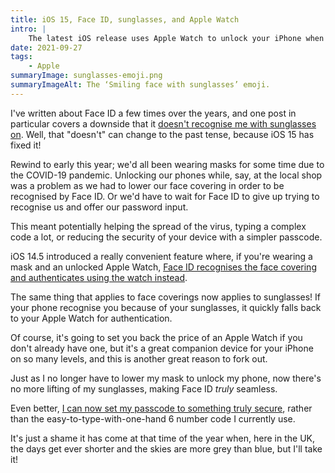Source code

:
 ```yaml
---
title: iOS 15, Face ID, sunglasses, and Apple Watch
intro: |
    The latest iOS release uses Apple Watch to unlock your iPhone when you're wearing sunglasses. This is not only very convenient, but great for security.
date: 2021-09-27
tags:
    - Apple
summaryImage: sunglasses-emoji.png
summaryImageAlt: The ‘Smiling face with sunglasses’ emoji.
---
```


I've written about Face ID a few times over the years, and one post in particular covers a downside that it [doesn't recognise me with sunglasses on](/blog/face-id-and-sunglasses). Well, that "doesn't" can change to the past tense, because iOS 15 has fixed it!

Rewind to early this year; we'd all been wearing masks for some time due to the COVID-19 pandemic. Unlocking our phones while, say, at the local shop was a problem as we had to lower our face covering in order to be recognised by Face ID. Or we'd have to wait for Face ID to give up trying to recognise us and offer our password input.

This meant potentially helping the spread of the virus, typing a complex code a lot, or reducing the security of your device with a simpler passcode.

iOS 14.5 introduced a really convenient feature where, if you're wearing a mask and an unlocked Apple Watch, [Face ID recognises the face covering and authenticates using the watch instead](https://daringfireball.net/2021/02/unlock_with_apple_watch_with_face_mask).

The same thing that applies to face coverings now applies to sunglasses! If your phone recognise you because of your sunglasses, it quickly falls back to your Apple Watch for authentication.

Of course, it's going to set you back the price of an Apple Watch if you don't already have one, but it's a great companion device for your iPhone on so many levels, and this is another great reason to fork out.

Just as I no longer have to lower my mask to unlock my phone, now there's no more lifting of my sunglasses, making Face ID *truly* seamless.

Even better, [I can now set my passcode to something truly secure](https://daringfireball.net/linked/2020/08/24/can-thieves-crack-6-digit-iphone-passcodes), rather than the easy-to-type-with-one-hand 6 number code I currently use.

It's just a shame it has come at that time of the year when, here in the UK, the days get ever shorter and the skies are more grey than blue, but I'll take it!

* [Goal of the exercise]:
Please output exactly the lines of the data above, from its first line through the line with "I've written about", and nothing else; drop the pictures.

* [Task answer]:
Source code

:
 ```yaml
---
title: iOS 15, Face ID, sunglasses, and Apple Watch
intro: |
    The latest iOS release uses Apple Watch to unlock your iPhone when you're wearing sunglasses. This is not only very convenient, but great for security.
date: 2021-09-27
tags:
    - Apple
summaryImage: sunglasses-emoji.png
summaryImageAlt: The ‘Smiling face with sunglasses’ emoji.
---
```


I've written about Face ID a few times over the years, and one post in particular covers a downside that it [doesn't recognise me with sunglasses on](/blog/face-id-and-sunglasses). Well, that "doesn't" can change to the past tense, because iOS 15 has fixed it!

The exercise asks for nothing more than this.